For this exercise, print all of the data exactly as given.
Start of INFORMATION
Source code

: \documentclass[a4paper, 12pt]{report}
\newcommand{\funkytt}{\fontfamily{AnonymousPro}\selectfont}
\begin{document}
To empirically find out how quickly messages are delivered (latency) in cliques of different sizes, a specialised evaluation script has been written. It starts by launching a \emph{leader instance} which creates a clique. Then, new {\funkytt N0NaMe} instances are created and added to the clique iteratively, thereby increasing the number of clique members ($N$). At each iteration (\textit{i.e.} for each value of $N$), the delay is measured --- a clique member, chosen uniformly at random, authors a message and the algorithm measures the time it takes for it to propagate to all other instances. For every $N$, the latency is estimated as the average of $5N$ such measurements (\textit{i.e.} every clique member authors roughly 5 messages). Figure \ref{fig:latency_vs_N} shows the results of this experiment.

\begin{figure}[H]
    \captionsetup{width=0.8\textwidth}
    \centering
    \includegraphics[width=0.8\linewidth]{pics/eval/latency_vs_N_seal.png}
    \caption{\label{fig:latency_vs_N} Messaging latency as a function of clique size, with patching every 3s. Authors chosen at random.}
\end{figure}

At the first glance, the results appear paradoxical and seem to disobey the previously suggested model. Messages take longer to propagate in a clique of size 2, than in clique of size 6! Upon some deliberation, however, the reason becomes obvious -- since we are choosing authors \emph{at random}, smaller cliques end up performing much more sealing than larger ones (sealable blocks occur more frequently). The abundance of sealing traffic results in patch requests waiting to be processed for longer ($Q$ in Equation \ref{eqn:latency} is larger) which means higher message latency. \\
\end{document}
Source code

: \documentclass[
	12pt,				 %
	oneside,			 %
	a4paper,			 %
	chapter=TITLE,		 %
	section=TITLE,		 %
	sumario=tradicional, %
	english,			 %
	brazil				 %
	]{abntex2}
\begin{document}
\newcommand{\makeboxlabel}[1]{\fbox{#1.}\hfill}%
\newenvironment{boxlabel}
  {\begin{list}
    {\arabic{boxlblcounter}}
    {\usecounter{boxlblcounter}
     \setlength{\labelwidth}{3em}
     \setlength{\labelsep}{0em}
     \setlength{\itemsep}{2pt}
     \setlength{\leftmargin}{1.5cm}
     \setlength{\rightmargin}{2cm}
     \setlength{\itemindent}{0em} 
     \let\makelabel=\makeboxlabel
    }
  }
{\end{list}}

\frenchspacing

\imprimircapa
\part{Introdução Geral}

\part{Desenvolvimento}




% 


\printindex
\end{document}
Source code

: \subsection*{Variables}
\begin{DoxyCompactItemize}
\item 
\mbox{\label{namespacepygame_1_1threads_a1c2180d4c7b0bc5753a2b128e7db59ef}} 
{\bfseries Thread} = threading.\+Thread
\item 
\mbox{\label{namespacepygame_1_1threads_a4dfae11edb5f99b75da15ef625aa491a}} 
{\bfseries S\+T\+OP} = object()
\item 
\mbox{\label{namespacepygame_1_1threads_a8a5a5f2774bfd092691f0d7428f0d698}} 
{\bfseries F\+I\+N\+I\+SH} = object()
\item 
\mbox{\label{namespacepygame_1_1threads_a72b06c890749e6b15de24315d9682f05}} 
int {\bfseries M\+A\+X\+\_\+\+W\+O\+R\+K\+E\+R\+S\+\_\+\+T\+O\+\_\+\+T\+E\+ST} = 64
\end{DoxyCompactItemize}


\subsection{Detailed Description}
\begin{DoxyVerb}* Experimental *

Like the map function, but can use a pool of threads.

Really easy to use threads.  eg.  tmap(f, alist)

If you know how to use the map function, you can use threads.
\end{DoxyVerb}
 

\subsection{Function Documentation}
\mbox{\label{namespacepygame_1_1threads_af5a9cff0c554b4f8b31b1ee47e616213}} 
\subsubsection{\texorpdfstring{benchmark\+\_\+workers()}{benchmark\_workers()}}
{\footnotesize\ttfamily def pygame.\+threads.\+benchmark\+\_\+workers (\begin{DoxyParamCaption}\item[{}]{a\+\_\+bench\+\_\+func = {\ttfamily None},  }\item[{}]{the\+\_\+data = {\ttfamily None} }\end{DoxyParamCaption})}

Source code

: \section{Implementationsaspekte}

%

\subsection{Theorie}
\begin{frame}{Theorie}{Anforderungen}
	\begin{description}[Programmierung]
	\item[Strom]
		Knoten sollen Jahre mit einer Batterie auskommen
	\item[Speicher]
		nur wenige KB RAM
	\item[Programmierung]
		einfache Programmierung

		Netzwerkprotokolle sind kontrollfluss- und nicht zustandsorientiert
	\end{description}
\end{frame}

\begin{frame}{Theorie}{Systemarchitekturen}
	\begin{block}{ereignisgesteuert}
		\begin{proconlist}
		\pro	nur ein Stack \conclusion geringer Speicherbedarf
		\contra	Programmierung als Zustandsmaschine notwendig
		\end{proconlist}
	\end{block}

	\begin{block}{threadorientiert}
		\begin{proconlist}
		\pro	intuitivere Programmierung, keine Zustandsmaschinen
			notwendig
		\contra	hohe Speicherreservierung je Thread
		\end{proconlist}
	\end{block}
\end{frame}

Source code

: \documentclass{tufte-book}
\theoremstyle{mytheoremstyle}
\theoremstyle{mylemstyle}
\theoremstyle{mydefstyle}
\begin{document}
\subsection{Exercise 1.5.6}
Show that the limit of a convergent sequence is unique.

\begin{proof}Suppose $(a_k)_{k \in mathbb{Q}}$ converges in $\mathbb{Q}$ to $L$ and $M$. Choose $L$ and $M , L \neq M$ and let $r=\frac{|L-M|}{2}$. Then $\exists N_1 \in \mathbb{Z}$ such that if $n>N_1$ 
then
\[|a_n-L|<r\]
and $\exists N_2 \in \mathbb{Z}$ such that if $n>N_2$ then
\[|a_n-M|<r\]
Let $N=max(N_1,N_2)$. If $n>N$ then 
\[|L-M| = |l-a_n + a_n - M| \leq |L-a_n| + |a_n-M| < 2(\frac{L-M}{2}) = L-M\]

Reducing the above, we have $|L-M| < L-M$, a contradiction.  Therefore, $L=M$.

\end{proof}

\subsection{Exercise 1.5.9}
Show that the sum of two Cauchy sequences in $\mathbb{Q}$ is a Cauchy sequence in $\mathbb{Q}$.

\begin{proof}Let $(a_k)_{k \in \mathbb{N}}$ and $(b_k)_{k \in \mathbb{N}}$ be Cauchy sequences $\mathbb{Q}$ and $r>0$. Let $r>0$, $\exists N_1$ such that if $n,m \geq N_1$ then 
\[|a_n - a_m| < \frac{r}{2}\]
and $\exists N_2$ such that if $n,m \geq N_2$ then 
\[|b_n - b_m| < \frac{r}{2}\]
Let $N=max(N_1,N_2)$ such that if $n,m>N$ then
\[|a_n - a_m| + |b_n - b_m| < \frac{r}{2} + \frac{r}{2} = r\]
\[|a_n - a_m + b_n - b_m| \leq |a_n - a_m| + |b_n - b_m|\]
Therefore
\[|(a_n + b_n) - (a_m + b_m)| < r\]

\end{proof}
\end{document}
End of INFORMATION
■ **PROBLEM SOLUTION**:
Source code

: \documentclass[a4paper, 12pt]{report}
\newcommand{\funkytt}{\fontfamily{AnonymousPro}\selectfont}
\begin{document}
To empirically find out how quickly messages are delivered (latency) in cliques of different sizes, a specialised evaluation script has been written. It starts by launching a \emph{leader instance} which creates a clique. Then, new {\funkytt N0NaMe} instances are created and added to the clique iteratively, thereby increasing the number of clique members ($N$). At each iteration (\textit{i.e.} for each value of $N$), the delay is measured --- a clique member, chosen uniformly at random, authors a message and the algorithm measures the time it takes for it to propagate to all other instances. For every $N$, the latency is estimated as the average of $5N$ such measurements (\textit{i.e.} every clique member authors roughly 5 messages). Figure \ref{fig:latency_vs_N} shows the results of this experiment.

\begin{figure}[H]
    \captionsetup{width=0.8\textwidth}
    \centering
    \includegraphics[width=0.8\linewidth]{pics/eval/latency_vs_N_seal.png}
    \caption{\label{fig:latency_vs_N} Messaging latency as a function of clique size, with patching every 3s. Authors chosen at random.}
\end{figure}

At the first glance, the results appear paradoxical and seem to disobey the previously suggested model. Messages take longer to propagate in a clique of size 2, than in clique of size 6! Upon some deliberation, however, the reason becomes obvious -- since we are choosing authors \emph{at random}, smaller cliques end up performing much more sealing than larger ones (sealable blocks occur more frequently). The abundance of sealing traffic results in patch requests waiting to be processed for longer ($Q$ in Equation \ref{eqn:latency} is larger) which means higher message latency. \\
\end{document}
Source code

: \documentclass[
	12pt,				 %
	oneside,			 %
	a4paper,			 %
	chapter=TITLE,		 %
	section=TITLE,		 %
	sumario=tradicional, %
	english,			 %
	brazil				 %
	]{abntex2}
\begin{document}
\newcommand{\makeboxlabel}[1]{\fbox{#1.}\hfill}%
\newenvironment{boxlabel}
  {\begin{list}
    {\arabic{boxlblcounter}}
    {\usecounter{boxlblcounter}
     \setlength{\labelwidth}{3em}
     \setlength{\labelsep}{0em}
     \setlength{\itemsep}{2pt}
     \setlength{\leftmargin}{1.5cm}
     \setlength{\rightmargin}{2cm}
     \setlength{\itemindent}{0em} 
     \let\makelabel=\makeboxlabel
    }
  }
{\end{list}}

\frenchspacing

\imprimircapa
\part{Introdução Geral}

\part{Desenvolvimento}




% 


\printindex
\end{document}
Source code

: \subsection*{Variables}
\begin{DoxyCompactItemize}
\item 
\mbox{\label{namespacepygame_1_1threads_a1c2180d4c7b0bc5753a2b128e7db59ef}} 
{\bfseries Thread} = threading.\+Thread
\item 
\mbox{\label{namespacepygame_1_1threads_a4dfae11edb5f99b75da15ef625aa491a}} 
{\bfseries S\+T\+OP} = object()
\item 
\mbox{\label{namespacepygame_1_1threads_a8a5a5f2774bfd092691f0d7428f0d698}} 
{\bfseries F\+I\+N\+I\+SH} = object()
\item 
\mbox{\label{namespacepygame_1_1threads_a72b06c890749e6b15de24315d9682f05}} 
int {\bfseries M\+A\+X\+\_\+\+W\+O\+R\+K\+E\+R\+S\+\_\+\+T\+O\+\_\+\+T\+E\+ST} = 64
\end{DoxyCompactItemize}


\subsection{Detailed Description}
\begin{DoxyVerb}* Experimental *

Like the map function, but can use a pool of threads.

Really easy to use threads.  eg.  tmap(f, alist)

If you know how to use the map function, you can use threads.
\end{DoxyVerb}
 

\subsection{Function Documentation}
\mbox{\label{namespacepygame_1_1threads_af5a9cff0c554b4f8b31b1ee47e616213}} 
\subsubsection{\texorpdfstring{benchmark\+\_\+workers()}{benchmark\_workers()}}
{\footnotesize\ttfamily def pygame.\+threads.\+benchmark\+\_\+workers (\begin{DoxyParamCaption}\item[{}]{a\+\_\+bench\+\_\+func = {\ttfamily None},  }\item[{}]{the\+\_\+data = {\ttfamily None} }\end{DoxyParamCaption})}

Source code

: \section{Implementationsaspekte}

%

\subsection{Theorie}
\begin{frame}{Theorie}{Anforderungen}
	\begin{description}[Programmierung]
	\item[Strom]
		Knoten sollen Jahre mit einer Batterie auskommen
	\item[Speicher]
		nur wenige KB RAM
	\item[Programmierung]
		einfache Programmierung

		Netzwerkprotokolle sind kontrollfluss- und nicht zustandsorientiert
	\end{description}
\end{frame}

\begin{frame}{Theorie}{Systemarchitekturen}
	\begin{block}{ereignisgesteuert}
		\begin{proconlist}
		\pro	nur ein Stack \conclusion geringer Speicherbedarf
		\contra	Programmierung als Zustandsmaschine notwendig
		\end{proconlist}
	\end{block}

	\begin{block}{threadorientiert}
		\begin{proconlist}
		\pro	intuitivere Programmierung, keine Zustandsmaschinen
			notwendig
		\contra	hohe Speicherreservierung je Thread
		\end{proconlist}
	\end{block}
\end{frame}

Source code

: \documentclass{tufte-book}
\theoremstyle{mytheoremstyle}
\theoremstyle{mylemstyle}
\theoremstyle{mydefstyle}
\begin{document}
\subsection{Exercise 1.5.6}
Show that the limit of a convergent sequence is unique.

\begin{proof}Suppose $(a_k)_{k \in mathbb{Q}}$ converges in $\mathbb{Q}$ to $L$ and $M$. Choose $L$ and $M , L \neq M$ and let $r=\frac{|L-M|}{2}$. Then $\exists N_1 \in \mathbb{Z}$ such that if $n>N_1$ 
then
\[|a_n-L|<r\]
and $\exists N_2 \in \mathbb{Z}$ such that if $n>N_2$ then
\[|a_n-M|<r\]
Let $N=max(N_1,N_2)$. If $n>N$ then 
\[|L-M| = |l-a_n + a_n - M| \leq |L-a_n| + |a_n-M| < 2(\frac{L-M}{2}) = L-M\]

Reducing the above, we have $|L-M| < L-M$, a contradiction.  Therefore, $L=M$.

\end{proof}

\subsection{Exercise 1.5.9}
Show that the sum of two Cauchy sequences in $\mathbb{Q}$ is a Cauchy sequence in $\mathbb{Q}$.

\begin{proof}Let $(a_k)_{k \in \mathbb{N}}$ and $(b_k)_{k \in \mathbb{N}}$ be Cauchy sequences $\mathbb{Q}$ and $r>0$. Let $r>0$, $\exists N_1$ such that if $n,m \geq N_1$ then 
\[|a_n - a_m| < \frac{r}{2}\]
and $\exists N_2$ such that if $n,m \geq N_2$ then 
\[|b_n - b_m| < \frac{r}{2}\]
Let $N=max(N_1,N_2)$ such that if $n,m>N$ then
\[|a_n - a_m| + |b_n - b_m| < \frac{r}{2} + \frac{r}{2} = r\]
\[|a_n - a_m + b_n - b_m| \leq |a_n - a_m| + |b_n - b_m|\]
Therefore
\[|(a_n + b_n) - (a_m + b_m)| < r\]

\end{proof}
\end{document}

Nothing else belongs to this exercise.